We find more evidence of Wisdom’s role in Luke’s sequel (Acts), an important “commentary” (so to speak) on Luke’s Gospel. In Acts, Stephen is one who spoke with “wisdom and spirit” and he remained unchallenged by representatives from the Synagogue of the Formerly Enslaved (see Acts 6:10). Furthermore, Stephen’s speech provides additional examples—Joseph and Moses—of those who expressed God’s “wisdom” and received favor from rulers (like Pharaoh; Acts 7:10) and the Egyptians (Acts 7:22). Wisdom, indeed, has her children.

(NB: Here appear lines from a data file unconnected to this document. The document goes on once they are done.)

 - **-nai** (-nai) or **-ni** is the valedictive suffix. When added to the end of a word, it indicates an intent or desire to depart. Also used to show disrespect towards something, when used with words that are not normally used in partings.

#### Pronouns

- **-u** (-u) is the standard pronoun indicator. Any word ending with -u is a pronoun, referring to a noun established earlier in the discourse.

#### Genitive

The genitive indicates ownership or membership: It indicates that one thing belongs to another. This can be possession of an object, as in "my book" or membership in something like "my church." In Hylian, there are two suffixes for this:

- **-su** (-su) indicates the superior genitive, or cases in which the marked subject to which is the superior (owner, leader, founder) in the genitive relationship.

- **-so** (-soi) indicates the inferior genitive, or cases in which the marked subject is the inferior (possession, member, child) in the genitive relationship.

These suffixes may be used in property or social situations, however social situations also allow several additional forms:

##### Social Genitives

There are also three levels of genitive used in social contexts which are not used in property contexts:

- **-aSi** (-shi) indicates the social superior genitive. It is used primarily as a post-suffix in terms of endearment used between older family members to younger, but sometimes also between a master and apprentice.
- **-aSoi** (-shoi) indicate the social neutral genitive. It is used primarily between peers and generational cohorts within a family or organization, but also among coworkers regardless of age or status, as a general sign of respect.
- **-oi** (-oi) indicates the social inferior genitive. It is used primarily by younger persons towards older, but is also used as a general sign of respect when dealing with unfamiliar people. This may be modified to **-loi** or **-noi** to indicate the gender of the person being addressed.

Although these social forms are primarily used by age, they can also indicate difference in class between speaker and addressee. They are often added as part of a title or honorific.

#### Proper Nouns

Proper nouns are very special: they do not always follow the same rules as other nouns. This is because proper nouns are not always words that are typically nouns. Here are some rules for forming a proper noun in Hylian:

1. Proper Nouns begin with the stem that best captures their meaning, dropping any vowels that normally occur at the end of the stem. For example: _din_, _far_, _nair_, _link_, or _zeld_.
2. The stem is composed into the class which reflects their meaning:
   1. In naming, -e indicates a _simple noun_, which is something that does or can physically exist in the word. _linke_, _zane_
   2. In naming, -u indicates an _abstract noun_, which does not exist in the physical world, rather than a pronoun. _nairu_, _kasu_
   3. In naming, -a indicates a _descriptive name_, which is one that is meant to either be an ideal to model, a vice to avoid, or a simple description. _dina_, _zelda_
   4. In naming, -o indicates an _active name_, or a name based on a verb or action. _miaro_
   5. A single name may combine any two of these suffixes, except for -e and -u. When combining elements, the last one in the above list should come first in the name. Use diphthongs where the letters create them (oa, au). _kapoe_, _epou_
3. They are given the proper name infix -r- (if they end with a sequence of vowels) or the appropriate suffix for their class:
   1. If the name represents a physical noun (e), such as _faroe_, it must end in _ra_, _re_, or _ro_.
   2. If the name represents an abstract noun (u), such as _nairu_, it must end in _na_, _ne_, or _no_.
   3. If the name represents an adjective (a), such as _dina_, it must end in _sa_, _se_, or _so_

Jesus’ apocalyptic teaching is odd in light of the rest of the Gospel narrative. If historical, it highlights a side of Jesus’s theological concerns less advertised in mainline Christianity today. Such teaching, however, survives on the fringes of American Christianity. For good or for naught, American preachers who regularly pick up apocalyptic themes in their sermons tend to develop believers who become less interested in the everyday affairs of citizens. Too “heavenly minded to be any earthly good” is a phrase that is occasionally associated with these groups. But I wonder if that description is too kind. It seems that sermons that disregard a bodily-lived faith, in the present order, is not really the Gospel at all. Jesus’s apocalyptic teaching must be viewed in light of the rest of his lived experience. It is that lived experience—which makes up the heart of Luke’s story—that makes Jesus one of Wisdom’s children.

In the ancient world, apocalyptic language generally appealed to those on the margins of society. Those lives disrupted by the Empire’s mechanisms desired language and ideas that suggested that the Empire might not last forever. And, so may we also be Wisdom’s children!